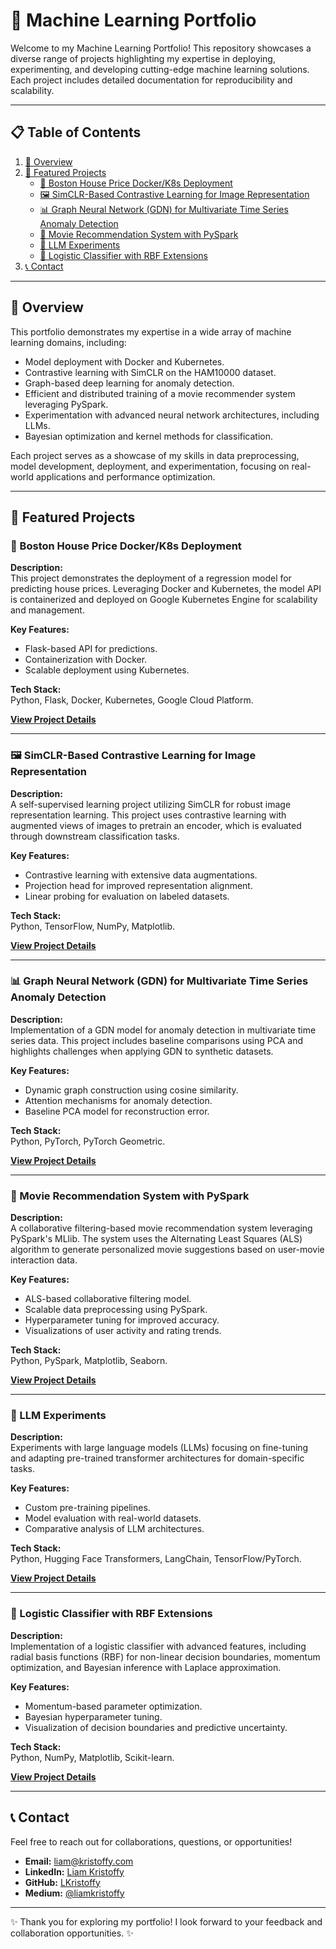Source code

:# 🚀 Machine Learning Portfolio

Welcome to my Machine Learning Portfolio! This repository showcases a diverse range of projects highlighting my expertise in deploying, experimenting, and developing cutting-edge machine learning solutions. Each project includes detailed documentation for reproducibility and scalability.

---

## 📋 Table of Contents

1. [📖 Overview](#-overview)  
2. [🌟 Featured Projects](#-featured-projects)  
   - [🏡 Boston House Price Docker/K8s Deployment](#-boston-house-price-dockerk8s-deployment)
   - [🖼️ SimCLR-Based Contrastive Learning for Image Representation](#-simclr-based-contrastive-learning-for-image-representation)
   - [📊 Graph Neural Network (GDN) for Multivariate Time Series Anomaly Detection](#-graph-neural-network-gdn-for-multivariate-time-series-anomaly-detection)
   - [🎥 Movie Recommendation System with PySpark](#-movie-recommendation-system-with-pyspark)
   - [🤖 LLM Experiments](#-llm-experiments)  
   - [🧠 Logistic Classifier with RBF Extensions](#-logistic-classifier-with-rbf-extensions)  
3. [📞 Contact](#-contact)  

---

## 📖 Overview

This portfolio demonstrates my expertise in a wide array of machine learning domains, including:  
- Model deployment with Docker and Kubernetes.
- Contrastive learning with SimCLR on the HAM10000 dataset.
- Graph-based deep learning for anomaly detection.
- Efficient and distributed training of a movie recommender system leveraging PySpark.
- Experimentation with advanced neural network architectures, including LLMs.  
- Bayesian optimization and kernel methods for classification.  

Each project serves as a showcase of my skills in data preprocessing, model development, deployment, and experimentation, focusing on real-world applications and performance optimization.

---

## 🌟 Featured Projects

### 🏡 Boston House Price Docker/K8s Deployment

**Description:**  
This project demonstrates the deployment of a regression model for predicting house prices. Leveraging Docker and Kubernetes, the model API is containerized and deployed on Google Kubernetes Engine for scalability and management.  

**Key Features:**  
- Flask-based API for predictions.  
- Containerization with Docker.  
- Scalable deployment using Kubernetes.  

**Tech Stack:**  
Python, Flask, Docker, Kubernetes, Google Cloud Platform.  

[**View Project Details**](./DeploymentProject)

---

### 🖼️ SimCLR-Based Contrastive Learning for Image Representation

**Description:**  
A self-supervised learning project utilizing SimCLR for robust image representation learning. This project uses contrastive learning with augmented views of images to pretrain an encoder, which is evaluated through downstream classification tasks.  

**Key Features:**  
- Contrastive learning with extensive data augmentations.  
- Projection head for improved representation alignment.  
- Linear probing for evaluation on labeled datasets.  

**Tech Stack:**  
Python, TensorFlow, NumPy, Matplotlib.  

[**View Project Details**](./SimCLR_HAM10000)


---

### 📊 Graph Neural Network (GDN) for Multivariate Time Series Anomaly Detection

**Description:**  
Implementation of a GDN model for anomaly detection in multivariate time series data. This project includes baseline comparisons using PCA and highlights challenges when applying GDN to synthetic datasets.  

**Key Features:**  
- Dynamic graph construction using cosine similarity.  
- Attention mechanisms for anomaly detection.  
- Baseline PCA model for reconstruction error.  

**Tech Stack:**  
Python, PyTorch, PyTorch Geometric.  

[**View Project Details**](./GDN_Anomaly_Detection)

---
### 🎥 Movie Recommendation System with PySpark

**Description:**  
A collaborative filtering-based movie recommendation system leveraging PySpark's MLlib. The system uses the Alternating Least Squares (ALS) algorithm to generate personalized movie suggestions based on user-movie interaction data.  

**Key Features:**  
- ALS-based collaborative filtering model.  
- Scalable data preprocessing using PySpark.  
- Hyperparameter tuning for improved accuracy.  
- Visualizations of user activity and rating trends.  

**Tech Stack:**  
Python, PySpark, Matplotlib, Seaborn.  

[**View Project Details**](./PySpark_Projects/MovieRecommender)

---
### 🤖 LLM Experiments

**Description:**  
Experiments with large language models (LLMs) focusing on fine-tuning and adapting pre-trained transformer architectures for domain-specific tasks.  

**Key Features:**  
- Custom pre-training pipelines.  
- Model evaluation with real-world datasets.  
- Comparative analysis of LLM architectures.  

**Tech Stack:**  
Python, Hugging Face Transformers, LangChain, TensorFlow/PyTorch.  

[**View Project Details**](./LLMExperiments)

---

### 🧠 Logistic Classifier with RBF Extensions

**Description:**  
Implementation of a logistic classifier with advanced features, including radial basis functions (RBF) for non-linear decision boundaries, momentum optimization, and Bayesian inference with Laplace approximation.  

**Key Features:**  
- Momentum-based parameter optimization.  
- Bayesian hyperparameter tuning.  
- Visualization of decision boundaries and predictive uncertainty.  

**Tech Stack:**  
Python, NumPy, Matplotlib, Scikit-learn.  

[**View Project Details**](./Laplace_Bayesian_Logisitc_Classifier)

---

## 📞 Contact

Feel free to reach out for collaborations, questions, or opportunities!  

- **Email:** liam@kristoffy.com  
- **LinkedIn:** [Liam Kristoffy](https://www.linkedin.com/in/liam-kristoffy/)  
- **GitHub:** [LKristoffy](https://github.com/LKristoffy)  
- **Medium:** [@liamkristoffy](https://medium.com/@liamkristoffy)

---

✨ Thank you for exploring my portfolio! I look forward to your feedback and collaboration opportunities. ✨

> **About this task**
Up to and including the line that holds "- Graph-based deep", restate word for word each line of the records from their start, and only those lines, leaving out the pictures.

> **Response**
Source code

:# 🚀 Machine Learning Portfolio

Welcome to my Machine Learning Portfolio! This repository showcases a diverse range of projects highlighting my expertise in deploying, experimenting, and developing cutting-edge machine learning solutions. Each project includes detailed documentation for reproducibility and scalability.

---

## 📋 Table of Contents

1. [📖 Overview](#-overview)  
2. [🌟 Featured Projects](#-featured-projects)  
   - [🏡 Boston House Price Docker/K8s Deployment](#-boston-house-price-dockerk8s-deployment)
   - [🖼️ SimCLR-Based Contrastive Learning for Image Representation](#-simclr-based-contrastive-learning-for-image-representation)
   - [📊 Graph Neural Network (GDN) for Multivariate Time Series Anomaly Detection](#-graph-neural-network-gdn-for-multivariate-time-series-anomaly-detection)
   - [🎥 Movie Recommendation System with PySpark](#-movie-recommendation-system-with-pyspark)
   - [🤖 LLM Experiments](#-llm-experiments)  
   - [🧠 Logistic Classifier with RBF Extensions](#-logistic-classifier-with-rbf-extensions)  
3. [📞 Contact](#-contact)  

---

## 📖 Overview

This portfolio demonstrates my expertise in a wide array of machine learning domains, including:  
- Model deployment with Docker and Kubernetes.
- Contrastive learning with SimCLR on the HAM10000 dataset.
- Graph-based deep learning for anomaly detection.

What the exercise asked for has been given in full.